## DATA
================

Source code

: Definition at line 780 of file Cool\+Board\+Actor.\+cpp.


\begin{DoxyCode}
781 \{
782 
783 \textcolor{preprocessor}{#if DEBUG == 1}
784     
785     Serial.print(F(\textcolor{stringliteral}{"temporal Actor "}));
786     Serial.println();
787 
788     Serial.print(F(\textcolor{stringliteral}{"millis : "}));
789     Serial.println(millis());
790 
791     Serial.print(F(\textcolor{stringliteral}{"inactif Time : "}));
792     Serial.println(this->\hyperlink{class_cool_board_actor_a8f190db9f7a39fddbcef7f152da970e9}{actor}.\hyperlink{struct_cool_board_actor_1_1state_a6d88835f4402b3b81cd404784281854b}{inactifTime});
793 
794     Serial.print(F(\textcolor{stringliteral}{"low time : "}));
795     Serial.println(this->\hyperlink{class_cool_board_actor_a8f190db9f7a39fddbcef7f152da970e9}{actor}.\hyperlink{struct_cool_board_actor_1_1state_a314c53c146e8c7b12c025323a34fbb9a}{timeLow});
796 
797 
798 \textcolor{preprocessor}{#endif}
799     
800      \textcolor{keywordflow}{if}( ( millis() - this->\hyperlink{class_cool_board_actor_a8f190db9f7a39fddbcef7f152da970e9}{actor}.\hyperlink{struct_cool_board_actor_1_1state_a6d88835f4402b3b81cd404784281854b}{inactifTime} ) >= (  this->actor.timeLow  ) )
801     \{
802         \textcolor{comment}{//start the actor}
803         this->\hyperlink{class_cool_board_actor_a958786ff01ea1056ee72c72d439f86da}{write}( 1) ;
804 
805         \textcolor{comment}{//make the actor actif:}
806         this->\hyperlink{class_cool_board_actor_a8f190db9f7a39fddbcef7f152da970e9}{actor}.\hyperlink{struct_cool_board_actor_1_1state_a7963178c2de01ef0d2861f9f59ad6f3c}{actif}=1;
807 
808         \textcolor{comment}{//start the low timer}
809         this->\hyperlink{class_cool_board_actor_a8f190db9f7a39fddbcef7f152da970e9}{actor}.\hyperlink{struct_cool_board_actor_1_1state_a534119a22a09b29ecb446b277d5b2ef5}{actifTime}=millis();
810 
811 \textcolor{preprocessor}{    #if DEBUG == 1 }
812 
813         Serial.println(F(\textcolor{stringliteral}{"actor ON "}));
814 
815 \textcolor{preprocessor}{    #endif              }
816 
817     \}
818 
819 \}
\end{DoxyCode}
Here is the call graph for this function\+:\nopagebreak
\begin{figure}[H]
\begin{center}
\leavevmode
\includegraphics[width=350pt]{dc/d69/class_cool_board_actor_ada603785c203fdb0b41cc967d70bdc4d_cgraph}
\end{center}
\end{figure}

================

## EXERCISE DIRECTIONS
Each line of the data should be given back exactly.

## SOLUTION BELOW
Source code

: Definition at line 780 of file Cool\+Board\+Actor.\+cpp.


\begin{DoxyCode}
781 \{
782 
783 \textcolor{preprocessor}{#if DEBUG == 1}
784     
785     Serial.print(F(\textcolor{stringliteral}{"temporal Actor "}));
786     Serial.println();
787 
788     Serial.print(F(\textcolor{stringliteral}{"millis : "}));
789     Serial.println(millis());
790 
791     Serial.print(F(\textcolor{stringliteral}{"inactif Time : "}));
792     Serial.println(this->\hyperlink{class_cool_board_actor_a8f190db9f7a39fddbcef7f152da970e9}{actor}.\hyperlink{struct_cool_board_actor_1_1state_a6d88835f4402b3b81cd404784281854b}{inactifTime});
793 
794     Serial.print(F(\textcolor{stringliteral}{"low time : "}));
795     Serial.println(this->\hyperlink{class_cool_board_actor_a8f190db9f7a39fddbcef7f152da970e9}{actor}.\hyperlink{struct_cool_board_actor_1_1state_a314c53c146e8c7b12c025323a34fbb9a}{timeLow});
796 
797 
798 \textcolor{preprocessor}{#endif}
799     
800      \textcolor{keywordflow}{if}( ( millis() - this->\hyperlink{class_cool_board_actor_a8f190db9f7a39fddbcef7f152da970e9}{actor}.\hyperlink{struct_cool_board_actor_1_1state_a6d88835f4402b3b81cd404784281854b}{inactifTime} ) >= (  this->actor.timeLow  ) )
801     \{
802         \textcolor{comment}{//start the actor}
803         this->\hyperlink{class_cool_board_actor_a958786ff01ea1056ee72c72d439f86da}{write}( 1) ;
804 
805         \textcolor{comment}{//make the actor actif:}
806         this->\hyperlink{class_cool_board_actor_a8f190db9f7a39fddbcef7f152da970e9}{actor}.\hyperlink{struct_cool_board_actor_1_1state_a7963178c2de01ef0d2861f9f59ad6f3c}{actif}=1;
807 
808         \textcolor{comment}{//start the low timer}
809         this->\hyperlink{class_cool_board_actor_a8f190db9f7a39fddbcef7f152da970e9}{actor}.\hyperlink{struct_cool_board_actor_1_1state_a534119a22a09b29ecb446b277d5b2ef5}{actifTime}=millis();
810 
811 \textcolor{preprocessor}{    #if DEBUG == 1 }
812 
813         Serial.println(F(\textcolor{stringliteral}{"actor ON "}));
814 
815 \textcolor{preprocessor}{    #endif              }
816 
817     \}
818 
819 \}
\end{DoxyCode}
Here is the call graph for this function\+:\nopagebreak
\begin{figure}[H]
\begin{center}
\leavevmode
\includegraphics[width=350pt]{dc/d69/class_cool_board_actor_ada603785c203fdb0b41cc967d70bdc4d_cgraph}
\end{center}
\end{figure}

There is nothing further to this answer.